00:20:39.680 Additionally, we rely heavily on New Relic for performance monitoring. It allows us to gauge the health of our servers and address slow performance issues. However, it can be challenging to keep track of which customers have active New Relic accounts.
00:21:05.680 By implementing a script that enables us to identify and find information about customer accounts, we can minimize the hassle of manually querying New Relic and gathering insights.
00:21:32.880 This allows us to effectively ask if a customer has a New Relic account and quickly obtain the necessary details to correlate back to their application.
00:22:00.320 As we are making developments, I wanted to conclude with a fun aspect. Our office environment often features shared audio speakers, and we frequently receive inquiries about the current song playing.
00:22:28.480 A fun script allows us to discern the current song's name by utilizing some form of audio recognition or track identification to provide quick answers.

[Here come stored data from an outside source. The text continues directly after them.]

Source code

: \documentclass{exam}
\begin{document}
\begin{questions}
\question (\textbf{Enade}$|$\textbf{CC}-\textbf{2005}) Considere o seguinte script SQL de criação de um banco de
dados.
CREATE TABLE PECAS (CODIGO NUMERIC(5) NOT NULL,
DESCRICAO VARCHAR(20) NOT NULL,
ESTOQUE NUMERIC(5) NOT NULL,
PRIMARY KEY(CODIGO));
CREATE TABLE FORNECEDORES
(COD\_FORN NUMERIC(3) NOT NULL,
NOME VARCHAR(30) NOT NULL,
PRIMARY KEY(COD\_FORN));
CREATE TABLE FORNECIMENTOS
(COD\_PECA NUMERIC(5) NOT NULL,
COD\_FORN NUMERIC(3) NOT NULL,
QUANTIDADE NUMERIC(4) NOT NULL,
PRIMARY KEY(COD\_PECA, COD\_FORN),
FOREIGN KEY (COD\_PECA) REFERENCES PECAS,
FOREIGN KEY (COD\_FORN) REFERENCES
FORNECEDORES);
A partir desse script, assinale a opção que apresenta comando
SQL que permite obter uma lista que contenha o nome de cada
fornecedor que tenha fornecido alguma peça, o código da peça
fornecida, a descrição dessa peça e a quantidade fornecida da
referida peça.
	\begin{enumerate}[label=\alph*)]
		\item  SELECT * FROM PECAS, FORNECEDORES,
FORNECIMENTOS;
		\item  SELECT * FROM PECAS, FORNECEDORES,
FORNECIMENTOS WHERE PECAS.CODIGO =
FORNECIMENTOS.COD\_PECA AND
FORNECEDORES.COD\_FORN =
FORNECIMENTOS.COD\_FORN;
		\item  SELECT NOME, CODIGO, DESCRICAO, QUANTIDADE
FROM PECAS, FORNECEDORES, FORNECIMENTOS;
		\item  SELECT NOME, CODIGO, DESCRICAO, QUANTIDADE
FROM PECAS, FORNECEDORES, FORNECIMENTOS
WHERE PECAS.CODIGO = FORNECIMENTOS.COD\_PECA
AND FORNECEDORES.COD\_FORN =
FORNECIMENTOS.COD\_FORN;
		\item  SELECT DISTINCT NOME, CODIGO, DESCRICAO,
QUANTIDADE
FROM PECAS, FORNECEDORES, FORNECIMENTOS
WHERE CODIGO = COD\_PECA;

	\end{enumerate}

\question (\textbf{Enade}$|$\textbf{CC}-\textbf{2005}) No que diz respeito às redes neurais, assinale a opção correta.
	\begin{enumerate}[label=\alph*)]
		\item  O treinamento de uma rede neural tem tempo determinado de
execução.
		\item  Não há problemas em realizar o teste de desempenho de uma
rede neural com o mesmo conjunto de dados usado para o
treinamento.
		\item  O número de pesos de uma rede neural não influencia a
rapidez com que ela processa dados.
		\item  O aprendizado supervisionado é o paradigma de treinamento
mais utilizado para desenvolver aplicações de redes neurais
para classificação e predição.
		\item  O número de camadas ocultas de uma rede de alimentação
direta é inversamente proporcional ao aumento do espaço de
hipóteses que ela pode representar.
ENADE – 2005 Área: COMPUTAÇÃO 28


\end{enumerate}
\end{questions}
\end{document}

00:22:58.320 Through interactions involving metadata about the songs being played, we generated an implementation that eagerly recommends information back to users within our chat application.
00:23:26.960 Encouraging a fashionable culture via data sharing and enthusiastic collaboration makes working with our tools much more enjoyable.
00:23:57.120 In conclusion, ChatOps has transformed our day-to-day tasks into more manageable and interactive experiences, which contributes significantly to morale and productivity within our team.
00:24:07.920 So the main takeaway from my presentation is to enjoy what you do while progressing iteratively through challenges. Since adopting ChatOps, I’ve shed 30 pounds, met an amazing partner, and now serve as CTO—things are going really well.
00:24:57.040 If anyone is utilizing Hubot, please reach out to me! I’d love to hear about your experiences. Here’s my contact info: joshuailsmachine.com and don’t forget to enjoy our technical pickles!
00:25:22.400 Are there any questions?
00:25:31.440 Regarding the question about my gaming adventures, I have unfortunately not played Borderlands 2 yet, but I look forward to it once I return to the office.
00:26:07.440 There was also a question about keeping the bot active. We use ‘god’ for monitoring the process, which ensures it stays alive, but disconnections can still occur occasionally, something I'm actively working on.
00:26:36.960 If there are no more questions, I want to express my gratitude to you all for being such an engaging audience.